Problem requirements »
One exact copy of the listing is needed. It should contain no pictures.

******************************

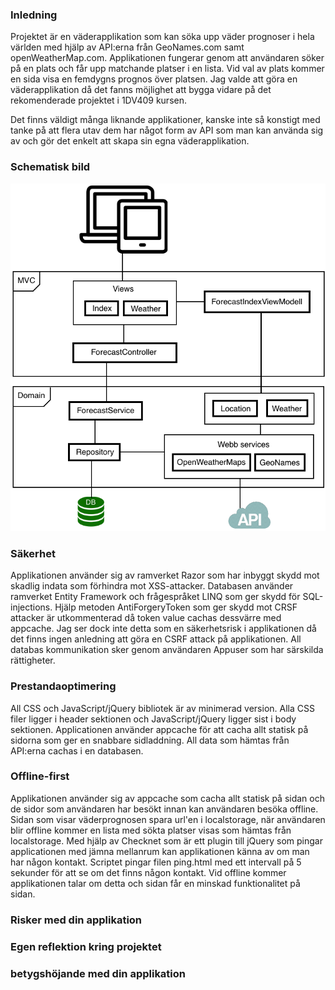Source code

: ### Inledning

Projektet är en väderapplikation som kan söka upp väder prognoser i hela världen med hjälp av API:erna från GeoNames.com samt openWeatherMap.com.
Applikationen fungerar genom att användaren söker på en plats och får upp matchande platser i en lista. Vid val av plats kommer en sida visa en femdygns prognos över platsen.
Jag valde att göra en väderapplikation då det fanns möjlighet att bygga vidare på det rekomenderade projektet i 1DV409 kursen.

Det finns väldigt många liknande applikationer, kanske inte så konstigt med tanke på att flera utav dem har något form av API som man kan använda sig av och gör det enkelt att skapa sin egna väderapplikation. 

### Schematisk bild

![Schematisk bild](SchematiskBild.png)

### Säkerhet

Applikationen använder sig av ramverket Razor som har inbyggt skydd mot skadlig indata som förhindra mot XSS-attacker. 
Databasen använder ramverket Entity Framework och frågespråket LINQ som ger skydd för SQL-injections.
Hjälp metoden AntiForgeryToken som ger skydd mot CRSF attacker är utkommenterad då token value cachas dessvärre med appcache.
Jag ser dock inte detta som en säkerhetsrisk i applikationen då det finns ingen anledning att göra en CSRF attack på applikationen. 
All databas kommunikation sker genom användaren Appuser som har särskilda rättigheter.

### Prestandaoptimering

All CSS och JavaScript/jQuery bibliotek är av minimerad version. Alla CSS filer ligger i header sektionen och JavaScript/jQuery ligger sist i body sektionen. Applicationen använder appcache för att cacha allt statisk på sidorna som ger en snabbare sidladdning.
All data som hämtas från API:erna cachas i en databasen.

### Offline-first

Applikationen använder sig av appcache som cacha allt statisk på sidan och de sidor som användaren har besökt innan kan användaren besöka offline. Sidan som visar väderprognosen spara url'en i localstorage, när användaren blir offline kommer en lista med sökta platser visas som hämtas från localstorage.
Med hjälp av Checknet som är ett plugin till jQuery som pingar applicationen med jämna mellanrum kan applikationen känna av om man har någon kontakt. Scriptet pingar filen ping.html med ett intervall på 5 sekunder för att se om det finns någon kontakt. Vid offline kommer applikationen talar om detta och sidan får en minskad funktionalitet på sidan.


### Risker med din applikation

### Egen reflektion kring projektet

### betygshöjande med din applikation


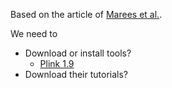 Based on the article of [Marees et al.](https://onlinelibrary.wiley.com/doi/10.1002/mpr.1608).

We need to 

- Download or install tools?
  - [Plink 1.9](https://www.cog-genomics.org/plink/1.9/)
- Download their tutorials?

******************************

Task solution »
Source code

: ### Inledning

Projektet är en väderapplikation som kan söka upp väder prognoser i hela världen med hjälp av API:erna från GeoNames.com samt openWeatherMap.com.
Applikationen fungerar genom att användaren söker på en plats och får upp matchande platser i en lista. Vid val av plats kommer en sida visa en femdygns prognos över platsen.
Jag valde att göra en väderapplikation då det fanns möjlighet att bygga vidare på det rekomenderade projektet i 1DV409 kursen.

Det finns väldigt många liknande applikationer, kanske inte så konstigt med tanke på att flera utav dem har något form av API som man kan använda sig av och gör det enkelt att skapa sin egna väderapplikation. 

### Schematisk bild

![Schematisk bild](SchematiskBild.png)

### Säkerhet

Applikationen använder sig av ramverket Razor som har inbyggt skydd mot skadlig indata som förhindra mot XSS-attacker. 
Databasen använder ramverket Entity Framework och frågespråket LINQ som ger skydd för SQL-injections.
Hjälp metoden AntiForgeryToken som ger skydd mot CRSF attacker är utkommenterad då token value cachas dessvärre med appcache.
Jag ser dock inte detta som en säkerhetsrisk i applikationen då det finns ingen anledning att göra en CSRF attack på applikationen. 
All databas kommunikation sker genom användaren Appuser som har särskilda rättigheter.

### Prestandaoptimering

All CSS och JavaScript/jQuery bibliotek är av minimerad version. Alla CSS filer ligger i header sektionen och JavaScript/jQuery ligger sist i body sektionen. Applicationen använder appcache för att cacha allt statisk på sidorna som ger en snabbare sidladdning.
All data som hämtas från API:erna cachas i en databasen.

### Offline-first

Applikationen använder sig av appcache som cacha allt statisk på sidan och de sidor som användaren har besökt innan kan användaren besöka offline. Sidan som visar väderprognosen spara url'en i localstorage, när användaren blir offline kommer en lista med sökta platser visas som hämtas från localstorage.
Med hjälp av Checknet som är ett plugin till jQuery som pingar applicationen med jämna mellanrum kan applikationen känna av om man har någon kontakt. Scriptet pingar filen ping.html med ett intervall på 5 sekunder för att se om det finns någon kontakt. Vid offline kommer applikationen talar om detta och sidan får en minskad funktionalitet på sidan.


### Risker med din applikation

### Egen reflektion kring projektet

### betygshöjande med din applikation


 Based on the article of [Marees et al.](https://onlinelibrary.wiley.com/doi/10.1002/mpr.1608).

We need to 

- Download or install tools?
  - [Plink 1.9](https://www.cog-genomics.org/plink/1.9/)
- Download their tutorials?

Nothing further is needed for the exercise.